Exercise description: Going through the data below, copy out each line where the word "Figueroa" shows up.

Exercise materials:
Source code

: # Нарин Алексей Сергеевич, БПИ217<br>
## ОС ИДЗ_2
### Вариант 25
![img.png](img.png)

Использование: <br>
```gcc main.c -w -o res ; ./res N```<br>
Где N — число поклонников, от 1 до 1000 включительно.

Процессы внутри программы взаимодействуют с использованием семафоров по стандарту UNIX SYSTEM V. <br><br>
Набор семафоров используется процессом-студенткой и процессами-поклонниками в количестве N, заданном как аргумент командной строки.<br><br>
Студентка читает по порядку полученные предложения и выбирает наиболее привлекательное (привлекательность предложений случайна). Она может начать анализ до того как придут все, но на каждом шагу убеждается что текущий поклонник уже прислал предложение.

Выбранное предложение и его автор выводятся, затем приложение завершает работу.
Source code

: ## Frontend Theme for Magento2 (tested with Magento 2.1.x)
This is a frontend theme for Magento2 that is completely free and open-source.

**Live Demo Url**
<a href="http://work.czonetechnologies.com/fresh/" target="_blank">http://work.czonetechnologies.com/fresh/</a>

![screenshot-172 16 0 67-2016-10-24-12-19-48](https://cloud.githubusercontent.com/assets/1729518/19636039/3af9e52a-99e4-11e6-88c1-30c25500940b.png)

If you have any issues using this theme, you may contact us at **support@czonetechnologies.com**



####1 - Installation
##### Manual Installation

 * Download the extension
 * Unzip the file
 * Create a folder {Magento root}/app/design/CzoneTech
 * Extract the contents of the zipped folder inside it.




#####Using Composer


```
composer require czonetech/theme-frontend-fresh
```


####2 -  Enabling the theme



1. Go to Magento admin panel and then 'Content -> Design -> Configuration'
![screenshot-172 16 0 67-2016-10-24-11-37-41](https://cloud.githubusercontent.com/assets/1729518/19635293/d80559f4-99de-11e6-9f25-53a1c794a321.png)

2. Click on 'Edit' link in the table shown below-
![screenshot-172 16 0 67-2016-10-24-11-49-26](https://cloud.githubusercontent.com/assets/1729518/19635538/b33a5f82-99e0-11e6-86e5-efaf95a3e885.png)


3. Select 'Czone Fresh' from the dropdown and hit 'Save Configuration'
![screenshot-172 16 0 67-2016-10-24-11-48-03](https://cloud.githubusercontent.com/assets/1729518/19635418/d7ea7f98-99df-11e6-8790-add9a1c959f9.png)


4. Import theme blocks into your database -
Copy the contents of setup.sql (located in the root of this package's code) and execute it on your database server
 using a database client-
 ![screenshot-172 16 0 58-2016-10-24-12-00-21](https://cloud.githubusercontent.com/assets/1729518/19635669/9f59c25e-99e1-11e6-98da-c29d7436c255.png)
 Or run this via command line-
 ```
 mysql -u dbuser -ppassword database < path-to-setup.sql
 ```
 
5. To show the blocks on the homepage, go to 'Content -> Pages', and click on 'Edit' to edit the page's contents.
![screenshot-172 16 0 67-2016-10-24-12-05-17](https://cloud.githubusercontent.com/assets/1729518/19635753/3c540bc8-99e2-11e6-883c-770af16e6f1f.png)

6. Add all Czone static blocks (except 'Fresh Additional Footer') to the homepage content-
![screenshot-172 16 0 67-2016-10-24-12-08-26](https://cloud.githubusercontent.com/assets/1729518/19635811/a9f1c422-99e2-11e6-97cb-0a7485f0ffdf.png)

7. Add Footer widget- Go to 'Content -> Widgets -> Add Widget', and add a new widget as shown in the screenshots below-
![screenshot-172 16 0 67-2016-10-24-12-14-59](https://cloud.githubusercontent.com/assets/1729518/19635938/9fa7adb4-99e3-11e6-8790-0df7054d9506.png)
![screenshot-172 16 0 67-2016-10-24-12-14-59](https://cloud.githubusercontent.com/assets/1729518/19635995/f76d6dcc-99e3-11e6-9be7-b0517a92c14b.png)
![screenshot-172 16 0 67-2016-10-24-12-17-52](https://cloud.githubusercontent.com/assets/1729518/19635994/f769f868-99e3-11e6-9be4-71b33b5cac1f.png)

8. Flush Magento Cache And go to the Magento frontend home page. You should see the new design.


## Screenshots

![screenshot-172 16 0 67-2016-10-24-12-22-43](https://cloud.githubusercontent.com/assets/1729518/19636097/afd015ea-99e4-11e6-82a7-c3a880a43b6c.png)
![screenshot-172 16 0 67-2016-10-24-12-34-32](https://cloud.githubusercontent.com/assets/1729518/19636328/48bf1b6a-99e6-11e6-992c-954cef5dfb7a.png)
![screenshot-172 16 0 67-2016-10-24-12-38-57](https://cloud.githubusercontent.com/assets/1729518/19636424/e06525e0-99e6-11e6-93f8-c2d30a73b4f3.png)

==

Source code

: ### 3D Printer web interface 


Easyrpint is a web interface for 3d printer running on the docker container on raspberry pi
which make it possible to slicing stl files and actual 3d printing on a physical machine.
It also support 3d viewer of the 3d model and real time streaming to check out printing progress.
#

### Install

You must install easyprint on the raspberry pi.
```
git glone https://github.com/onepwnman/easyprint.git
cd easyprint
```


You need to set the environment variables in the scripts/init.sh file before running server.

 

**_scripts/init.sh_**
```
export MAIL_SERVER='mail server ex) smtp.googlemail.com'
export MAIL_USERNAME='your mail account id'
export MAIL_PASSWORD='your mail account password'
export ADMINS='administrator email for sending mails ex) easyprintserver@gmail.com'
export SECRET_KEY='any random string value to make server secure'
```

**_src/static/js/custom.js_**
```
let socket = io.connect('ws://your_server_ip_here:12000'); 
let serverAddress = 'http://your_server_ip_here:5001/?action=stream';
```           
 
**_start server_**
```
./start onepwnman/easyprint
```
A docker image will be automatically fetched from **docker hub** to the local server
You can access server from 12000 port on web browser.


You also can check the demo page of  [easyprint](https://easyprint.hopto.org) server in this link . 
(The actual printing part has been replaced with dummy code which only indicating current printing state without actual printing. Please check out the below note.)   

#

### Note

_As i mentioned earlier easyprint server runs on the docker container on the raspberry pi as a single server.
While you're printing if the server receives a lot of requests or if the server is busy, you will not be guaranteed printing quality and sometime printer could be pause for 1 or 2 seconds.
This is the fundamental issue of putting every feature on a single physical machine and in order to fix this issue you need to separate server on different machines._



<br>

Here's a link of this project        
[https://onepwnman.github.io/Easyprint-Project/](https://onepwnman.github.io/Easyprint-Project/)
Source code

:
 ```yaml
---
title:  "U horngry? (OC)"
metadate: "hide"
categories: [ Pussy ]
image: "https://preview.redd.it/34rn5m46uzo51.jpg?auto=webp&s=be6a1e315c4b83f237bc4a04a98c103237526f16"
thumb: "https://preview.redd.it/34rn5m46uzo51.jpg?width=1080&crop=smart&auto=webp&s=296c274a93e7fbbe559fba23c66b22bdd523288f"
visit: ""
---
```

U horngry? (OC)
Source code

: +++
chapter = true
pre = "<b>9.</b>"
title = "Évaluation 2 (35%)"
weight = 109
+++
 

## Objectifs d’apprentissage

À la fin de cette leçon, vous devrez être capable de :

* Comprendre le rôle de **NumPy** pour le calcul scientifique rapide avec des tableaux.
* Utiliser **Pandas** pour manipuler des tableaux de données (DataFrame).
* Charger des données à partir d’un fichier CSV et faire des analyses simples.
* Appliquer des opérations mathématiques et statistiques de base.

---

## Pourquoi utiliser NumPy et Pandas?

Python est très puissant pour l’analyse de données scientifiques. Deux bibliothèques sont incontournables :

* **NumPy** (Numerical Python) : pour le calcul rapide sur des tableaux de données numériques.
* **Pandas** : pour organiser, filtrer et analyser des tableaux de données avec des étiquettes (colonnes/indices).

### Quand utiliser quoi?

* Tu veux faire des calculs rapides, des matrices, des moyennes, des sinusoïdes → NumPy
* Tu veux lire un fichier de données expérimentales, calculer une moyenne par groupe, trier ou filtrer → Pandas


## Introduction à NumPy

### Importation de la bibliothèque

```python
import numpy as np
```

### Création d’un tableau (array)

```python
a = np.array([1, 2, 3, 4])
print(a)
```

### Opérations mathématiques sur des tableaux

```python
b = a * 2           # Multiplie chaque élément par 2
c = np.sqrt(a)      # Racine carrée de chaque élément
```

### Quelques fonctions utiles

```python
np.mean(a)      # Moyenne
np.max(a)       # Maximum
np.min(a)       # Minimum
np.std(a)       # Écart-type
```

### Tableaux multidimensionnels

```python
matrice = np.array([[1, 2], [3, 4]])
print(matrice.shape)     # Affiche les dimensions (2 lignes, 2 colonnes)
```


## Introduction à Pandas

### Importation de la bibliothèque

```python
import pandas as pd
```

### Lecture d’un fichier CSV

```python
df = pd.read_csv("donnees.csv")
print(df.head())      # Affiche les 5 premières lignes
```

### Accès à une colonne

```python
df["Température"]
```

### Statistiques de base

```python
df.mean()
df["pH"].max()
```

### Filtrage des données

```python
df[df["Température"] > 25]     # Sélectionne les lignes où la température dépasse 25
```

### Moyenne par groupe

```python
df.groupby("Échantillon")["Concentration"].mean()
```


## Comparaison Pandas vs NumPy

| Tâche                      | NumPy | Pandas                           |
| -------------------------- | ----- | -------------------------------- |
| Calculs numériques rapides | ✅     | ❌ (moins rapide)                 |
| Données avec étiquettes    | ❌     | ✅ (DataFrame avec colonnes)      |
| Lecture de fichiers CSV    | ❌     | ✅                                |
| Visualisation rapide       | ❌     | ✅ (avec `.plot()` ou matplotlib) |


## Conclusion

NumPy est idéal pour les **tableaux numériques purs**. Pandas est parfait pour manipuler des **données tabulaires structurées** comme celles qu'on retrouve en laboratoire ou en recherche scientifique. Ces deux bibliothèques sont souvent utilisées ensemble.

--

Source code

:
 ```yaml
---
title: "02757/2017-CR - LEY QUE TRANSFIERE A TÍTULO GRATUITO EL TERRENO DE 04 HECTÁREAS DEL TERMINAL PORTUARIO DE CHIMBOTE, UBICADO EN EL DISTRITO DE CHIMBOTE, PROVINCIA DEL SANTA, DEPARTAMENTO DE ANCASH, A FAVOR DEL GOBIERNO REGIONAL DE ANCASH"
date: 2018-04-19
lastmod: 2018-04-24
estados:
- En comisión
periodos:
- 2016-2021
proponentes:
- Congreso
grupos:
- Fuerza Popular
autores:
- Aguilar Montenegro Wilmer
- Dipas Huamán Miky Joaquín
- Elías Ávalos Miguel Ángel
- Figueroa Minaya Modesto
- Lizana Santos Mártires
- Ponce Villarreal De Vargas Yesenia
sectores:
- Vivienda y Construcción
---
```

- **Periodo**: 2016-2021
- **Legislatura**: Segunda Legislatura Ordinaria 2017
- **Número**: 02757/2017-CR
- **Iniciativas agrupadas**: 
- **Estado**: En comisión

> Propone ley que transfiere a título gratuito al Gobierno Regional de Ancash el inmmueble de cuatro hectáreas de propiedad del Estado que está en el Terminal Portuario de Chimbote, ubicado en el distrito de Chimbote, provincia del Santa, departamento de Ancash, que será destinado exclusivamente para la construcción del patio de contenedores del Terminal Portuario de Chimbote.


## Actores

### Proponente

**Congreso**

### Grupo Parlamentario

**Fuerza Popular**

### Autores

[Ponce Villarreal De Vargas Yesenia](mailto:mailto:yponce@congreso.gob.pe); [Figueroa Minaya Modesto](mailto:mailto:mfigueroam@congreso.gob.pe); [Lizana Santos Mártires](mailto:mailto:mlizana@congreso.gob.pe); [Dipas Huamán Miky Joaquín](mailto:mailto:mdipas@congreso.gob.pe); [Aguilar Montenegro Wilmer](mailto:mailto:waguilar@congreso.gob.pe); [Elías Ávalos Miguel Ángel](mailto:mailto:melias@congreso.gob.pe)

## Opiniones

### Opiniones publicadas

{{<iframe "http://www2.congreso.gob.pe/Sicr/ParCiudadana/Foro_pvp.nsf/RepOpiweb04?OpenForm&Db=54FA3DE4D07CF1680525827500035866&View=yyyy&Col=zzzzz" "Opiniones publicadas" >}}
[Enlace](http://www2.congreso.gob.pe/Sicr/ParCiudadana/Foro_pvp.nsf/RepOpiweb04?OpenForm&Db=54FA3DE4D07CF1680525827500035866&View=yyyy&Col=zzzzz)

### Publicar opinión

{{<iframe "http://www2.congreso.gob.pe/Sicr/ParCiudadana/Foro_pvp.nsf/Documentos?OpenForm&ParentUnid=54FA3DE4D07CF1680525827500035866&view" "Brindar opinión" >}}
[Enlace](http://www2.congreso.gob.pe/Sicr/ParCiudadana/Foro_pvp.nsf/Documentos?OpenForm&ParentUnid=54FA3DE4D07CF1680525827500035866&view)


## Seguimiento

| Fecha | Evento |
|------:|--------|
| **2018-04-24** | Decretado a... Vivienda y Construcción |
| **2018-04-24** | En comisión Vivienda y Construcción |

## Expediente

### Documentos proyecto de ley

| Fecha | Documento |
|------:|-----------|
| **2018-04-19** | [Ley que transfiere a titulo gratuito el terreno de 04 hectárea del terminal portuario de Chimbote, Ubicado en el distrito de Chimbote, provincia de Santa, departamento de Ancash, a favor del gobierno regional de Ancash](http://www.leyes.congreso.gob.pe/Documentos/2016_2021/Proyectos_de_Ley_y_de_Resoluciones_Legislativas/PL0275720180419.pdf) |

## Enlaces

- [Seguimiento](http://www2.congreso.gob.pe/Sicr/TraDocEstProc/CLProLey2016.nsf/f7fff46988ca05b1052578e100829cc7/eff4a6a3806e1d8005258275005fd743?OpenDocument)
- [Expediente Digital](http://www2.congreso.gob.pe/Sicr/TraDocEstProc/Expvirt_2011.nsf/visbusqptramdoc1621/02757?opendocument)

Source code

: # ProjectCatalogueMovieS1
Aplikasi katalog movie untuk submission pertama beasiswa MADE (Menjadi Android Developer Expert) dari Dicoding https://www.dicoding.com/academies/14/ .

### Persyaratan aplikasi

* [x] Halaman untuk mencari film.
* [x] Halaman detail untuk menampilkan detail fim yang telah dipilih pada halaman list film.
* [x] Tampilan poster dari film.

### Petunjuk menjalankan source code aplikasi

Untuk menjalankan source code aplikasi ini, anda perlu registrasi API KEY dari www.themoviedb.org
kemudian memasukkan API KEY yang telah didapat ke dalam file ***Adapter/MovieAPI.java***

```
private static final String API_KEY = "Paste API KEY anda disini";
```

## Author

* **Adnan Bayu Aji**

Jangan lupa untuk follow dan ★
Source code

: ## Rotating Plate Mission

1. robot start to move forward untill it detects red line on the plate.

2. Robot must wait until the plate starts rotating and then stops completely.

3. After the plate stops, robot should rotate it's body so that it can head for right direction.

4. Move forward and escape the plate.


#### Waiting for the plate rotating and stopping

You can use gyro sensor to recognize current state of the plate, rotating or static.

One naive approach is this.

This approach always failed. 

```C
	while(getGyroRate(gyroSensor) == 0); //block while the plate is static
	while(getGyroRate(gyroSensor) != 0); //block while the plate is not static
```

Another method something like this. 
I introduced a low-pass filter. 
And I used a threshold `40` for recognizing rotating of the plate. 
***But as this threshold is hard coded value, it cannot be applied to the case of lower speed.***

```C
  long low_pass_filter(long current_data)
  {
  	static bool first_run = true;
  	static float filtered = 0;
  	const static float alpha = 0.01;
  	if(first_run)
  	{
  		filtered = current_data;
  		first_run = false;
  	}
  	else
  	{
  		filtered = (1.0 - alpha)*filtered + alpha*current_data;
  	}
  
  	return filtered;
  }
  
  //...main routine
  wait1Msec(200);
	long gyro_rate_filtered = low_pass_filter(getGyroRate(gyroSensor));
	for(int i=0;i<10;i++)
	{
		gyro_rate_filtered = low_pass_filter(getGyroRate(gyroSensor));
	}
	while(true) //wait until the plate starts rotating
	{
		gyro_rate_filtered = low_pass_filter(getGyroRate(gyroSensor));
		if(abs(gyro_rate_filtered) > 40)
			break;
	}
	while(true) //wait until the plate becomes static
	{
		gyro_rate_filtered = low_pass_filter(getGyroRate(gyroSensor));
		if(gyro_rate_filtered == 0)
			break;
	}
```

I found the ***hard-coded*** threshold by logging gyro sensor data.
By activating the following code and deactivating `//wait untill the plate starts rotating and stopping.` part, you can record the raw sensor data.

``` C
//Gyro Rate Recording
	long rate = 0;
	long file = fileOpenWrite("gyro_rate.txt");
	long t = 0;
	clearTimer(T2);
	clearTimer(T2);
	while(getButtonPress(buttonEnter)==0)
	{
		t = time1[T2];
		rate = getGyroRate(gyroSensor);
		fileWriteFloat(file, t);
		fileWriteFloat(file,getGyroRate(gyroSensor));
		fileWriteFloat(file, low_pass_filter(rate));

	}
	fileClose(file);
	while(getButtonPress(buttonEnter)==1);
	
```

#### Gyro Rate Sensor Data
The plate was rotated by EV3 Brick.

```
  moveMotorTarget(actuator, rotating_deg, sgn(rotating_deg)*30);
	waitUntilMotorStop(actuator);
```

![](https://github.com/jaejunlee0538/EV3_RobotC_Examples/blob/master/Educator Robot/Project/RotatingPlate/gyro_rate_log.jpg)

Response to this exercise:
- Figueroa Minaya Modesto
[Ponce Villarreal De Vargas Yesenia](mailto:mailto:yponce@congreso.gob.pe); [Figueroa Minaya Modesto](mailto:mailto:mfigueroam@congreso.gob.pe); [Lizana Santos Mártires](mailto:mailto:mlizana@congreso.gob.pe); [Dipas Huamán Miky Joaquín](mailto:mailto:mdipas@congreso.gob.pe); [Aguilar Montenegro Wilmer](mailto:mailto:waguilar@congreso.gob.pe); [Elías Ávalos Miguel Ángel](mailto:mailto:melias@congreso.gob.pe)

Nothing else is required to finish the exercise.